BEGIN PROVIDED RECORDS
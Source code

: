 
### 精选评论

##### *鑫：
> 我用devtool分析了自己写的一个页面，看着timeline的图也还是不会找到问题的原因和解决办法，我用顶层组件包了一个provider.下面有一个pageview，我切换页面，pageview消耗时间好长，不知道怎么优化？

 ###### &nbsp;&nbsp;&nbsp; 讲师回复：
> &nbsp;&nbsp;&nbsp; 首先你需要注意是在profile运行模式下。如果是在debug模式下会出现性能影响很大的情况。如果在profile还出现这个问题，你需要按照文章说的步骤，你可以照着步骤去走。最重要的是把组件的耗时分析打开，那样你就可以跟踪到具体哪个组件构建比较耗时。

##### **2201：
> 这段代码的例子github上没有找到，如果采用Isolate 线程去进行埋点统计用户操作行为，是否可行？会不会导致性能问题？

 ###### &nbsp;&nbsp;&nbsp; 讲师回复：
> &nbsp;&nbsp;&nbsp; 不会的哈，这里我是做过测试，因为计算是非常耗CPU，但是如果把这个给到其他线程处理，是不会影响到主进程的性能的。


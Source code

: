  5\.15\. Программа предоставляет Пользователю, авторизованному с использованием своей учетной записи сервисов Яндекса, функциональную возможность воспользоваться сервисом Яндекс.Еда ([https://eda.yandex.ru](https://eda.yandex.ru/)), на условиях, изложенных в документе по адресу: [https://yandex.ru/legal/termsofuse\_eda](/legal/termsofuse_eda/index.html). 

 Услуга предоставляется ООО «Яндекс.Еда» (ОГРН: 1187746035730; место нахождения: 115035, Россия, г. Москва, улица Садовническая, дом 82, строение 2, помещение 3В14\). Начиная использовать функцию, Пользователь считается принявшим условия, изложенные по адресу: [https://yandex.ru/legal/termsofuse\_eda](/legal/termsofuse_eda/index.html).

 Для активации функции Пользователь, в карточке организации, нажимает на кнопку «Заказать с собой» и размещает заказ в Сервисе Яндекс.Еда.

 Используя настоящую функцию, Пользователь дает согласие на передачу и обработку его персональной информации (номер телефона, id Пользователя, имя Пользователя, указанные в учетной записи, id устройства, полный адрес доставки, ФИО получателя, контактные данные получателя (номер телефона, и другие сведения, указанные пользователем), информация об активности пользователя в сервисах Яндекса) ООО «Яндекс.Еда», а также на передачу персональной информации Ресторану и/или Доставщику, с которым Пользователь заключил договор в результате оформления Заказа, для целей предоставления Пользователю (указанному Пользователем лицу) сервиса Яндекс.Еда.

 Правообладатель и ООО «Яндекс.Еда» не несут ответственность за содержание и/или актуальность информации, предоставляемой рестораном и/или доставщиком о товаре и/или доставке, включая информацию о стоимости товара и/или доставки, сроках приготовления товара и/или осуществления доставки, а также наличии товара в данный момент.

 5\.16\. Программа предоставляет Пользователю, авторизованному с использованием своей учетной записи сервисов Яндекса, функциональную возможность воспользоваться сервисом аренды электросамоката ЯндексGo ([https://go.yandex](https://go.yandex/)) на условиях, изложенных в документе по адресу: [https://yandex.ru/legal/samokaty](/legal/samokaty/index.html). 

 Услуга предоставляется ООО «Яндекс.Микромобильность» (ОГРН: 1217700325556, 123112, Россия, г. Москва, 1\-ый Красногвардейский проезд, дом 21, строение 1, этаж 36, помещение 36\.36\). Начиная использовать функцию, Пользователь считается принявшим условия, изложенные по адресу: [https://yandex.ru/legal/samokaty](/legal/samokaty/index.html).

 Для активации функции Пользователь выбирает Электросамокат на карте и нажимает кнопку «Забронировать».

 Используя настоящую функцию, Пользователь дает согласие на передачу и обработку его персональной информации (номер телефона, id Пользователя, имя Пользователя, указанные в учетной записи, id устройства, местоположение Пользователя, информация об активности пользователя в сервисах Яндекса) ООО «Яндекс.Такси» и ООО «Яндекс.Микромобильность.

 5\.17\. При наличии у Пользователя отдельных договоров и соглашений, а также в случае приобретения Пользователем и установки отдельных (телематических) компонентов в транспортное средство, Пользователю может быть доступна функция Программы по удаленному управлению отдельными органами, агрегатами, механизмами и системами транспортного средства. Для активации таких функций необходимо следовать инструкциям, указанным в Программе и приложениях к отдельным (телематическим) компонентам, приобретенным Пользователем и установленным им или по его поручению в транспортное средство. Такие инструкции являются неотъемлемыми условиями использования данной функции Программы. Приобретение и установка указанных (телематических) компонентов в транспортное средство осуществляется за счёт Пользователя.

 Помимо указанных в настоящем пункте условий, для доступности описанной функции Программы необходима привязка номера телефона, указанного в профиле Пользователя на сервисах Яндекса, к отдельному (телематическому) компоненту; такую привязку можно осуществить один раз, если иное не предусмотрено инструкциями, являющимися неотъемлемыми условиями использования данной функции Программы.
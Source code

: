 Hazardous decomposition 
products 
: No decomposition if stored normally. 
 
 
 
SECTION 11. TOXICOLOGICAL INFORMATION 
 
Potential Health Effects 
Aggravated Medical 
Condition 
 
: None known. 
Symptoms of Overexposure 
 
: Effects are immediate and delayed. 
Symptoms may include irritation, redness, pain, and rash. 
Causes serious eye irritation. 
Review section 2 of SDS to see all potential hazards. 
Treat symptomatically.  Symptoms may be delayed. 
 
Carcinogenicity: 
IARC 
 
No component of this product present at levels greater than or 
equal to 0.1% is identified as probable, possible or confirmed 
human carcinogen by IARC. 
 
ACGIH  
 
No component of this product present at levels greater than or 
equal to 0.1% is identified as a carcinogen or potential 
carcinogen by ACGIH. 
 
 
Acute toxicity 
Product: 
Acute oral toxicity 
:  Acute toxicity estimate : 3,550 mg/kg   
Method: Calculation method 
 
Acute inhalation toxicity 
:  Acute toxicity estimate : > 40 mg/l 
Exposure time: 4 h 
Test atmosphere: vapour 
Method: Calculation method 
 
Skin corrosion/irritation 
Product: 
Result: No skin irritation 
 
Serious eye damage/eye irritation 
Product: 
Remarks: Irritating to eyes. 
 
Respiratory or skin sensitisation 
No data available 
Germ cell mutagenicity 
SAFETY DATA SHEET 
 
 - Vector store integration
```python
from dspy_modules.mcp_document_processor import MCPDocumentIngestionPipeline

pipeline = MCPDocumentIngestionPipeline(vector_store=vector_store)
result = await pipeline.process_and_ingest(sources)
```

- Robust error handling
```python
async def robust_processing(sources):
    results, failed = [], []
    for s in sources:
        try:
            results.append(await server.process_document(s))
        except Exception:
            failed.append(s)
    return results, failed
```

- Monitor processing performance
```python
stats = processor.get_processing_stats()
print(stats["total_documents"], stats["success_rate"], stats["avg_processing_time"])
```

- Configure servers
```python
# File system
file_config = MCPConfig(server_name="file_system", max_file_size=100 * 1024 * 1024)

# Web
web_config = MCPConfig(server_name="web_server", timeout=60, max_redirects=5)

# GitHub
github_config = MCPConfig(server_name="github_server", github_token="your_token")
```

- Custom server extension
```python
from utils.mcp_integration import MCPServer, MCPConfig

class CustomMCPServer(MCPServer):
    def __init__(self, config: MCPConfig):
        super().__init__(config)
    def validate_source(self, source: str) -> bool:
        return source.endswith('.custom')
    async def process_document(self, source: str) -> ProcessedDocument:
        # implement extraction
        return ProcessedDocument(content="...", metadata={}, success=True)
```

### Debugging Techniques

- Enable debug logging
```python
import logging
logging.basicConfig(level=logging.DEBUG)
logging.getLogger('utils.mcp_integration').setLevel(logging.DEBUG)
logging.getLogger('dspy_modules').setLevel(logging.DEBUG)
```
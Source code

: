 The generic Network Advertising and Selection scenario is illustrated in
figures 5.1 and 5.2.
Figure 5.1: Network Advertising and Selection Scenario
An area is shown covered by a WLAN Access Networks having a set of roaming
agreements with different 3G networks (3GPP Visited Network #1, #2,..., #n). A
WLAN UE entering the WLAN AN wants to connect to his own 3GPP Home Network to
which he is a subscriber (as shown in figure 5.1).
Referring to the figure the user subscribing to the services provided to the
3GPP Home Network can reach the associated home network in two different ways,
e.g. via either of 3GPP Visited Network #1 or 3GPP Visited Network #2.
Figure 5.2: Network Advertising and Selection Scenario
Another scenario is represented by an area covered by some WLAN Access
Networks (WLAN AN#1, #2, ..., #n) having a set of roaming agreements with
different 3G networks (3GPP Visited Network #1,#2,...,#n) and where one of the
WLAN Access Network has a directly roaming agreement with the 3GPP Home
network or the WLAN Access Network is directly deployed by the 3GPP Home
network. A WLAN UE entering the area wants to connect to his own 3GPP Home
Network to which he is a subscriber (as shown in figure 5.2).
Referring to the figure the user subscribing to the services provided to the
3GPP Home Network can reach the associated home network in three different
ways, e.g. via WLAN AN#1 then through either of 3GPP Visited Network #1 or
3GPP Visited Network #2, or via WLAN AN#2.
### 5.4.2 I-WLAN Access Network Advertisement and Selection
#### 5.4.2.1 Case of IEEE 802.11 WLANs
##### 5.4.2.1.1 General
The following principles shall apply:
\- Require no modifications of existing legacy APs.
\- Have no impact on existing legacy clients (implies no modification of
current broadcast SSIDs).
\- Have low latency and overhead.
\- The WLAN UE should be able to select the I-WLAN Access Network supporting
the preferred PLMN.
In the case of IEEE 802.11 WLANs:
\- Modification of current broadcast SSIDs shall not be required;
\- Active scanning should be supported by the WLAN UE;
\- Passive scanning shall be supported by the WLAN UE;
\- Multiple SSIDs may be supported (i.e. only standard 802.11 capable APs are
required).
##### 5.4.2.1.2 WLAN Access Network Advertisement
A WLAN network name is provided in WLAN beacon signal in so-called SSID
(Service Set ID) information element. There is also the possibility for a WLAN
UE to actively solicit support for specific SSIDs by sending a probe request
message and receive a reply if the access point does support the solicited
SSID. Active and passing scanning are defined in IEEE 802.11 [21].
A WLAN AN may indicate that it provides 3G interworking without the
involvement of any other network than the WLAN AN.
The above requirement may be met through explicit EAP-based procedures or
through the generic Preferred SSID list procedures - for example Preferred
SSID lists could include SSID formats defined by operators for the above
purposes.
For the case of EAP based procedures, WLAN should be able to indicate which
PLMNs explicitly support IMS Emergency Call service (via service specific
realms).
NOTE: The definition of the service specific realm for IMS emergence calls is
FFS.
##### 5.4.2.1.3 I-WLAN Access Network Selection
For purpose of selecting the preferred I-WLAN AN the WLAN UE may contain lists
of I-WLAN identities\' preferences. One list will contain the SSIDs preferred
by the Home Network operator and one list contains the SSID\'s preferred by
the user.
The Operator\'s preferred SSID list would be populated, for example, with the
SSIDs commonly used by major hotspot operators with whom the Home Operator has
END PROVIDED RECORDS
Restate word for word only the lines running from the beginning of the data to the line holding "Для активации функции Пользователь, в", both included.

• [THE ANSWER]:
Source code

: 
### 精选评论

##### *鑫：
> 我用devtool分析了自己写的一个页面，看着timeline的图也还是不会找到问题的原因和解决办法，我用顶层组件包了一个provider.下面有一个pageview，我切换页面，pageview消耗时间好长，不知道怎么优化？

 ###### &nbsp;&nbsp;&nbsp; 讲师回复：
> &nbsp;&nbsp;&nbsp; 首先你需要注意是在profile运行模式下。如果是在debug模式下会出现性能影响很大的情况。如果在profile还出现这个问题，你需要按照文章说的步骤，你可以照着步骤去走。最重要的是把组件的耗时分析打开，那样你就可以跟踪到具体哪个组件构建比较耗时。

##### **2201：
> 这段代码的例子github上没有找到，如果采用Isolate 线程去进行埋点统计用户操作行为，是否可行？会不会导致性能问题？

 ###### &nbsp;&nbsp;&nbsp; 讲师回复：
> &nbsp;&nbsp;&nbsp; 不会的哈，这里我是做过测试，因为计算是非常耗CPU，但是如果把这个给到其他线程处理，是不会影响到主进程的性能的。


Source code

:  5\.15\. Программа предоставляет Пользователю, авторизованному с использованием своей учетной записи сервисов Яндекса, функциональную возможность воспользоваться сервисом Яндекс.Еда ([https://eda.yandex.ru](https://eda.yandex.ru/)), на условиях, изложенных в документе по адресу: [https://yandex.ru/legal/termsofuse\_eda](/legal/termsofuse_eda/index.html). 

 Услуга предоставляется ООО «Яндекс.Еда» (ОГРН: 1187746035730; место нахождения: 115035, Россия, г. Москва, улица Садовническая, дом 82, строение 2, помещение 3В14\). Начиная использовать функцию, Пользователь считается принявшим условия, изложенные по адресу: [https://yandex.ru/legal/termsofuse\_eda](/legal/termsofuse_eda/index.html).

 Для активации функции Пользователь, в карточке организации, нажимает на кнопку «Заказать с собой» и размещает заказ в Сервисе Яндекс.Еда.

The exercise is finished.